Your task:
Going from the top of the data below, give again each line through the one containing "For any solution", both ends kept.

(Dataset entries)
▬▬▬▬▬▬

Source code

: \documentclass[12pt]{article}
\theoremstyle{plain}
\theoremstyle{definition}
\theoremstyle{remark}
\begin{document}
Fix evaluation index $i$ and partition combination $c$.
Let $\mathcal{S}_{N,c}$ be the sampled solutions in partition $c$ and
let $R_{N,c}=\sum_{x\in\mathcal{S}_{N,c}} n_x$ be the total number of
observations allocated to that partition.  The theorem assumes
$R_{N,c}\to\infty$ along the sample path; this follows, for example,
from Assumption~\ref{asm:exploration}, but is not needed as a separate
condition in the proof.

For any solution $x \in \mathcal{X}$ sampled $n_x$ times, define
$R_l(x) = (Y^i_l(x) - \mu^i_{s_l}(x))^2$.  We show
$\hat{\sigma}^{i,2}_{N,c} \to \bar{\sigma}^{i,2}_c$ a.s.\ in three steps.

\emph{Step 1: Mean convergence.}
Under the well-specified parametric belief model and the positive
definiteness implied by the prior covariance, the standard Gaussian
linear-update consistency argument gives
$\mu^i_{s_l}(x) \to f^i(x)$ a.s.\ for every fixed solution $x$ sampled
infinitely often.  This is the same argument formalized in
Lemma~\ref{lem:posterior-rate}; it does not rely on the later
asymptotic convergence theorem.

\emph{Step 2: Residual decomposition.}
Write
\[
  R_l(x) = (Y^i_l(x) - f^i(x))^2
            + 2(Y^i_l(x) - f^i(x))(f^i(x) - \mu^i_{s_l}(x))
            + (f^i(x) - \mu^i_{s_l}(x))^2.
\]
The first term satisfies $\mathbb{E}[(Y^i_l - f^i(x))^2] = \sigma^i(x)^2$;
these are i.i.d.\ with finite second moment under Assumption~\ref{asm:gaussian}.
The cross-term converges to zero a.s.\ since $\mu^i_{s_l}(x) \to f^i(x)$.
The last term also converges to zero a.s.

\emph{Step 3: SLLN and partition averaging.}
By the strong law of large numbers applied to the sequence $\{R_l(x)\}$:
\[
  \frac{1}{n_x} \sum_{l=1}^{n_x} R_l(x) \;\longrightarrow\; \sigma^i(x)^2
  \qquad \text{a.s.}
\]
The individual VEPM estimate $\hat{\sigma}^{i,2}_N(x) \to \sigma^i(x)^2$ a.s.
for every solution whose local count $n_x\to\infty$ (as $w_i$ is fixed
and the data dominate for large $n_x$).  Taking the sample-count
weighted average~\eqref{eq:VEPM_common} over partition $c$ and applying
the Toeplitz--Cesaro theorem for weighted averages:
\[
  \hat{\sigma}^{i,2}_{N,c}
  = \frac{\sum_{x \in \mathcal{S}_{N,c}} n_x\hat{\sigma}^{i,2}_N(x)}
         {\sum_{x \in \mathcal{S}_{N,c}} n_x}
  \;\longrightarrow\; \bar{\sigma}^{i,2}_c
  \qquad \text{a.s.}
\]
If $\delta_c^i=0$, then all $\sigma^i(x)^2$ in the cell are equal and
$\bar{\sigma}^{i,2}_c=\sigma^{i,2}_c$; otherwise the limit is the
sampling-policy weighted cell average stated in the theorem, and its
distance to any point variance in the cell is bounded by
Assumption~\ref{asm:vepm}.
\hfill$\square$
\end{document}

▬▬▬▬▬▬

Problem solution:
Source code

: \documentclass[12pt]{article}
\theoremstyle{plain}
\theoremstyle{definition}
\theoremstyle{remark}
\begin{document}
Fix evaluation index $i$ and partition combination $c$.
Let $\mathcal{S}_{N,c}$ be the sampled solutions in partition $c$ and
let $R_{N,c}=\sum_{x\in\mathcal{S}_{N,c}} n_x$ be the total number of
observations allocated to that partition.  The theorem assumes
$R_{N,c}\to\infty$ along the sample path; this follows, for example,
from Assumption~\ref{asm:exploration}, but is not needed as a separate
condition in the proof.

For any solution $x \in \mathcal{X}$ sampled $n_x$ times, define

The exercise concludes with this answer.